What to do: Return an exact transcript of the material below from the line containing "For morphisms $\Phi:(X^-,X^+)\to(Y^-,Y^+)$" through its final line, and no other lines.

Provided records:
[Start of section]

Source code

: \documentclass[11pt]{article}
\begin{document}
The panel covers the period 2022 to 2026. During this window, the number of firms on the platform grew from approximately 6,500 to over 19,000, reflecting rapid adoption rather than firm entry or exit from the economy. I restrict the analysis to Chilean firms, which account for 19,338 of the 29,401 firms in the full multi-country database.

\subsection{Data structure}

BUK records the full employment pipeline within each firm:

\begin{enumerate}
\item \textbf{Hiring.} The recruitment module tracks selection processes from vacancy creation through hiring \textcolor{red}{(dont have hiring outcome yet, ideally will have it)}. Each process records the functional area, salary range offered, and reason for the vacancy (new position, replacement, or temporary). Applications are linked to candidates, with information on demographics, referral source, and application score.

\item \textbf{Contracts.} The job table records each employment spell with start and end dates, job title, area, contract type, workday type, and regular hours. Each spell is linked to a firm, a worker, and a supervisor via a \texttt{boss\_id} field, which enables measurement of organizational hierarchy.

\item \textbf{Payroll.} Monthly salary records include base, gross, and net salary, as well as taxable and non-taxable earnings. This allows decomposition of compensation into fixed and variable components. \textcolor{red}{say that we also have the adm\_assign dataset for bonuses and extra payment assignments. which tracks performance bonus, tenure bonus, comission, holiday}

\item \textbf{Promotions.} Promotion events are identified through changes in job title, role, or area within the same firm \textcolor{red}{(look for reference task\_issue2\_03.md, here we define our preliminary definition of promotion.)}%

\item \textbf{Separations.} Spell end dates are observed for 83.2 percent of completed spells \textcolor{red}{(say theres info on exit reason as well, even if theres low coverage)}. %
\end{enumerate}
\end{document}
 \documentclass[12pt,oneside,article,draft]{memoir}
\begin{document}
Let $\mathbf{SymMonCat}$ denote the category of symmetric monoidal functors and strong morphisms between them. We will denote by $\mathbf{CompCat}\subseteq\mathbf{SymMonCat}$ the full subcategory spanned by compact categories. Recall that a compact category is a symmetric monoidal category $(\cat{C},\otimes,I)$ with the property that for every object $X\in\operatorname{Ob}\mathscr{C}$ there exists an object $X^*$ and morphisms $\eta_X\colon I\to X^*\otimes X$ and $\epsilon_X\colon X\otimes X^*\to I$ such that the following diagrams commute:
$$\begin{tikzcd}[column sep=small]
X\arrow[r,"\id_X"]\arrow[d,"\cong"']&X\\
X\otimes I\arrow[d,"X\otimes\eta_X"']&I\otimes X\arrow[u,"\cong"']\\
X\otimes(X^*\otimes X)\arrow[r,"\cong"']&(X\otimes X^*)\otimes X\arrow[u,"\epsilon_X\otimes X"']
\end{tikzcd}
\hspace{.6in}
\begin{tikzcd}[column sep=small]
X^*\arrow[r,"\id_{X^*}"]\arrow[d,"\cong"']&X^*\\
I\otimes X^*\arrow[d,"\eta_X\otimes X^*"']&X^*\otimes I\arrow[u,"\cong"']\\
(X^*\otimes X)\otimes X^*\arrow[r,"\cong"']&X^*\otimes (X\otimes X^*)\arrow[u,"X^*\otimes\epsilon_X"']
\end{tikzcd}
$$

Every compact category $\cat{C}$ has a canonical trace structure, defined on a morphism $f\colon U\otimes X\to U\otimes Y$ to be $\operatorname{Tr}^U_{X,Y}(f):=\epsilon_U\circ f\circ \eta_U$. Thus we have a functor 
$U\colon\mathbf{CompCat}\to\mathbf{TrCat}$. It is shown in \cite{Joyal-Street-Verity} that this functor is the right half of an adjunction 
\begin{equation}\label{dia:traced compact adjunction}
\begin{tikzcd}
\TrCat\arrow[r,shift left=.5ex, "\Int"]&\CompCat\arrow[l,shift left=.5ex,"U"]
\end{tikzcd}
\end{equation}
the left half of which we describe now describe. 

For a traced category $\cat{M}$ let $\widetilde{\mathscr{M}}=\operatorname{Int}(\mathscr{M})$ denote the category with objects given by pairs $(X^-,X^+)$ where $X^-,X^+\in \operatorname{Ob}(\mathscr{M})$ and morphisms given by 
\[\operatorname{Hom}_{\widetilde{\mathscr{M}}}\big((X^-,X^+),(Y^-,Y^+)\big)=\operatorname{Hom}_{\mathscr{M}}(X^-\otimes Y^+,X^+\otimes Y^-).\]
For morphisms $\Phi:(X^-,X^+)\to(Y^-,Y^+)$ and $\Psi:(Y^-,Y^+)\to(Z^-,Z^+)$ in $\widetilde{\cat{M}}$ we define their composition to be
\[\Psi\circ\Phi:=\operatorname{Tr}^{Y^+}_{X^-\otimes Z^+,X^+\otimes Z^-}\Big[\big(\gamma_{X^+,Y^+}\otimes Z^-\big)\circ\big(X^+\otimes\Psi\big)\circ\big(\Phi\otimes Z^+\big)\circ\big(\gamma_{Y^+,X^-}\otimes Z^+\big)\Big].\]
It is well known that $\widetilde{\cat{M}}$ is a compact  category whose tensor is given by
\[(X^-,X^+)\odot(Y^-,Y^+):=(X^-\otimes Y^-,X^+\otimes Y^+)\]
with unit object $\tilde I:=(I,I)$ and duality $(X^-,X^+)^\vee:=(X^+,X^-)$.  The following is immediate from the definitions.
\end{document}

[End of section]

Expected output:
For morphisms $\Phi:(X^-,X^+)\to(Y^-,Y^+)$ and $\Psi:(Y^-,Y^+)\to(Z^-,Z^+)$ in $\widetilde{\cat{M}}$ we define their composition to be
\[\Psi\circ\Phi:=\operatorname{Tr}^{Y^+}_{X^-\otimes Z^+,X^+\otimes Z^-}\Big[\big(\gamma_{X^+,Y^+}\otimes Z^-\big)\circ\big(X^+\otimes\Psi\big)\circ\big(\Phi\otimes Z^+\big)\circ\big(\gamma_{Y^+,X^-}\otimes Z^+\big)\Big].\]
It is well known that $\widetilde{\cat{M}}$ is a compact  category whose tensor is given by
\[(X^-,X^+)\odot(Y^-,Y^+):=(X^-\otimes Y^-,X^+\otimes Y^+)\]
with unit object $\tilde I:=(I,I)$ and duality $(X^-,X^+)^\vee:=(X^+,X^-)$.  The following is immediate from the definitions.
\end{document}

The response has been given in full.